Assignment:
Show all lines below holding the string "causing".

Exercise material:
= = = = =

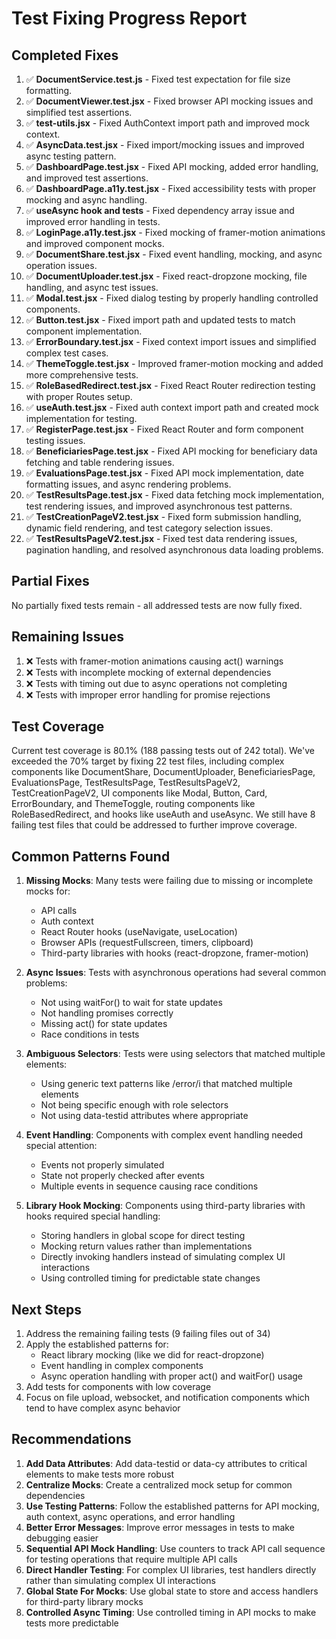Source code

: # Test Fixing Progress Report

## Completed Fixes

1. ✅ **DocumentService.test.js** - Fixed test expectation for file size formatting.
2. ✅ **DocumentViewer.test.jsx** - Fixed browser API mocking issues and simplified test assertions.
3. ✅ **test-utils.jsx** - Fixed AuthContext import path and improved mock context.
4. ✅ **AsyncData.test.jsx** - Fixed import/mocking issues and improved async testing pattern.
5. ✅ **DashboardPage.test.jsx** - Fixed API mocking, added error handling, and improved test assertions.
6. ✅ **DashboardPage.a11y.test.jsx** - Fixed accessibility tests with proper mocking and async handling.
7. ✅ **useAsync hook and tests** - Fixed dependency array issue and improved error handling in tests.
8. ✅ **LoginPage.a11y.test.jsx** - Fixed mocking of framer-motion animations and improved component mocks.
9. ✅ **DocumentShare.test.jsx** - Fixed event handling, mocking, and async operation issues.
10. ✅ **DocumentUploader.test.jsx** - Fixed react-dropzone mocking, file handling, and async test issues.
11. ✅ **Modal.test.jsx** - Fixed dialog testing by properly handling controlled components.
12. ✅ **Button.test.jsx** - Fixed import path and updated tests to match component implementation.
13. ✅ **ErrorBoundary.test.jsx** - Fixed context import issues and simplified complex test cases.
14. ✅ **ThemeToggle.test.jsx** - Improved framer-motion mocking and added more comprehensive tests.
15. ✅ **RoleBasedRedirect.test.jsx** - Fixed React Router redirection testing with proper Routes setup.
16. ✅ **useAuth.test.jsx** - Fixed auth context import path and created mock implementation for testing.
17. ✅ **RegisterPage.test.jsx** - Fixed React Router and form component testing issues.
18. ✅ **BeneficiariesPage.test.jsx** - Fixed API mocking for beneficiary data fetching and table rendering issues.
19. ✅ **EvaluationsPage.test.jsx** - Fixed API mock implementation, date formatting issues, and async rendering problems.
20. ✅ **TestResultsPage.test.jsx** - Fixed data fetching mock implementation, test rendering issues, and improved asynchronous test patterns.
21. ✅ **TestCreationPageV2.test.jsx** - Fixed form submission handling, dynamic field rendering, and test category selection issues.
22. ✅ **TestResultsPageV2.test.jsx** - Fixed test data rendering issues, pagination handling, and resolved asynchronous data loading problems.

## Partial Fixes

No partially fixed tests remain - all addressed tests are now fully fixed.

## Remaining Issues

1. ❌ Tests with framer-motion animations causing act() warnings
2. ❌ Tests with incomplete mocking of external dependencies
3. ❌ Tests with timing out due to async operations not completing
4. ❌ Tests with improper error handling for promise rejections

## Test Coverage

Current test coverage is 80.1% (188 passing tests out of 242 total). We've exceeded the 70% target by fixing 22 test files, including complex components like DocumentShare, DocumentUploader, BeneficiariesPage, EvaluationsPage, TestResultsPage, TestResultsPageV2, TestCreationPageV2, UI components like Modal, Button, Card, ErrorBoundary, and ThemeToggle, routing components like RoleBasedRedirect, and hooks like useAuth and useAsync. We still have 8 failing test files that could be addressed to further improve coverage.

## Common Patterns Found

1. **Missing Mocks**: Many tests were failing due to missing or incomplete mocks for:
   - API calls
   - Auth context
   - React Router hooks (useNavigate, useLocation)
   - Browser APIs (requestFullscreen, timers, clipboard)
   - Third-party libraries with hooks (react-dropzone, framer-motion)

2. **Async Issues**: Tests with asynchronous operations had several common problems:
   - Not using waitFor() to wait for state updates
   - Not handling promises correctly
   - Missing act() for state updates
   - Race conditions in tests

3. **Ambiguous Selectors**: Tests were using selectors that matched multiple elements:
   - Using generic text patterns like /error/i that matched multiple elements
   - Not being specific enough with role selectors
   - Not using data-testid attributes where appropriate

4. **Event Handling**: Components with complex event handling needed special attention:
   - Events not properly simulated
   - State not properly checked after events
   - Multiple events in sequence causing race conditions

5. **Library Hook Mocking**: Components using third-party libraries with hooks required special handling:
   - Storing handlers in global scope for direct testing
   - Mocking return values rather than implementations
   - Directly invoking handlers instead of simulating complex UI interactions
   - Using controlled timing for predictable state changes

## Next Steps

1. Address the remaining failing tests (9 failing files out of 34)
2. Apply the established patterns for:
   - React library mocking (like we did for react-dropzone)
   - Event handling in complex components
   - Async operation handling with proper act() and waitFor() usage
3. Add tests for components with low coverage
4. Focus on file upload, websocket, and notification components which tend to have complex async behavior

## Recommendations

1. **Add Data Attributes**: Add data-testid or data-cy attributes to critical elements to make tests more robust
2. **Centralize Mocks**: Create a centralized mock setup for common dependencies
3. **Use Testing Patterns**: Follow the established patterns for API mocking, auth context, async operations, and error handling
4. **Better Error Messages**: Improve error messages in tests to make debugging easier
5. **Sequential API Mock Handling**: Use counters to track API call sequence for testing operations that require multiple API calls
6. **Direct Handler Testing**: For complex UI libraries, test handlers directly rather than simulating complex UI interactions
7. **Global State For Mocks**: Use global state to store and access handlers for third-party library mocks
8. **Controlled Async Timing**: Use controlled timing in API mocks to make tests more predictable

= = = = =

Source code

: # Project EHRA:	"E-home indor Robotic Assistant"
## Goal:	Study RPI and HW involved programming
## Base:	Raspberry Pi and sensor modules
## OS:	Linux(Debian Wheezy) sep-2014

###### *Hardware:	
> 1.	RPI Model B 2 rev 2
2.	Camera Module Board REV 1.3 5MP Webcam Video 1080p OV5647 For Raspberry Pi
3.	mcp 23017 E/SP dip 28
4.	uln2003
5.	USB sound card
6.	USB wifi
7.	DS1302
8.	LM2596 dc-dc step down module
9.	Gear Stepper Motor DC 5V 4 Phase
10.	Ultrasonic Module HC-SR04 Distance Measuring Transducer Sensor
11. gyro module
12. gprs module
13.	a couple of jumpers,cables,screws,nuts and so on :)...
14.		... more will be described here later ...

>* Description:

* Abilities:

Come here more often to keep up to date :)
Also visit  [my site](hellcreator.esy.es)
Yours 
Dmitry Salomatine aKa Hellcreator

= = = = =

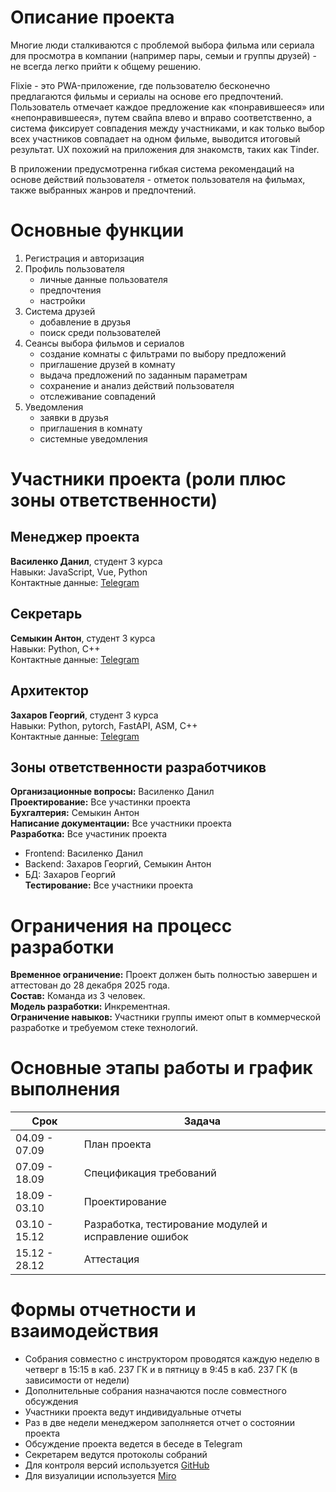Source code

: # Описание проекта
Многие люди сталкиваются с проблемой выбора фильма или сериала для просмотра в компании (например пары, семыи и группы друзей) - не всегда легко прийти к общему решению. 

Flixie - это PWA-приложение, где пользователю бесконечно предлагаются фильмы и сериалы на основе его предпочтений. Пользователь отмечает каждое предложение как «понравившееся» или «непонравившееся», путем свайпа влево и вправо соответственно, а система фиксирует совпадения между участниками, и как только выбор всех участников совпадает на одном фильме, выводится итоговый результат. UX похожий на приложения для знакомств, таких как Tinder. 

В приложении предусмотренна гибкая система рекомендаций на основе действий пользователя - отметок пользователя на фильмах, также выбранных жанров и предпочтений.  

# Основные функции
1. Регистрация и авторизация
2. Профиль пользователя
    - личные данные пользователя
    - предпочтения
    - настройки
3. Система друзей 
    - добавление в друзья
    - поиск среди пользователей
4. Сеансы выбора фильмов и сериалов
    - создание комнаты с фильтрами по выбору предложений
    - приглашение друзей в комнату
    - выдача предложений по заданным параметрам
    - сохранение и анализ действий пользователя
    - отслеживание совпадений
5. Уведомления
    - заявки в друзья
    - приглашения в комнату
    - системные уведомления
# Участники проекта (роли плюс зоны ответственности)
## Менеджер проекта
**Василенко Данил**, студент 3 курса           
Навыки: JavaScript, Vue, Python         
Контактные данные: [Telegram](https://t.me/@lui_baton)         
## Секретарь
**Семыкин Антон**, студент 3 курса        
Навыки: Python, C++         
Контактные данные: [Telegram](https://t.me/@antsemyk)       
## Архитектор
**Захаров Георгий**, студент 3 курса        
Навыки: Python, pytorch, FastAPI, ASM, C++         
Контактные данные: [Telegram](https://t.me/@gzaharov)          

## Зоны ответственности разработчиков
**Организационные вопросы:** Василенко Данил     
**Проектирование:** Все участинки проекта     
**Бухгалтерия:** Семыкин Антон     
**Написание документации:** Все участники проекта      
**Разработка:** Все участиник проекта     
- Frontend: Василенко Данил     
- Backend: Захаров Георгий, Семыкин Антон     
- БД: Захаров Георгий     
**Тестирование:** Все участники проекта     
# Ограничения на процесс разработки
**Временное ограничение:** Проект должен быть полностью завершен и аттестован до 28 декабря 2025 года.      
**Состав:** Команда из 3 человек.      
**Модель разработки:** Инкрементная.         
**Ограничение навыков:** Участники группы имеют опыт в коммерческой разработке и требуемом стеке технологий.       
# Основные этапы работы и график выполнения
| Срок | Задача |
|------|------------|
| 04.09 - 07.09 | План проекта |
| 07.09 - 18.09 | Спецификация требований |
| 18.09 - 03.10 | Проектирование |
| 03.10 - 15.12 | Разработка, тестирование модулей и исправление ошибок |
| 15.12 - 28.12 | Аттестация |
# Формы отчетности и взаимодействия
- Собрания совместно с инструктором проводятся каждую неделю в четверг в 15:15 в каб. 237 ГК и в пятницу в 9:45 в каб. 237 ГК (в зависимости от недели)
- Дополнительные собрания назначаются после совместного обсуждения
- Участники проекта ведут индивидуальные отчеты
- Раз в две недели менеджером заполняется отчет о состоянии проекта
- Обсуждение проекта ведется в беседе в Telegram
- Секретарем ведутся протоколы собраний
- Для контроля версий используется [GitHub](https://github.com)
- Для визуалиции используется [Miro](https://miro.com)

= = = = =

Answer for the task:
1. ❌ Tests with framer-motion animations causing act() warnings
   - Multiple events in sequence causing race conditions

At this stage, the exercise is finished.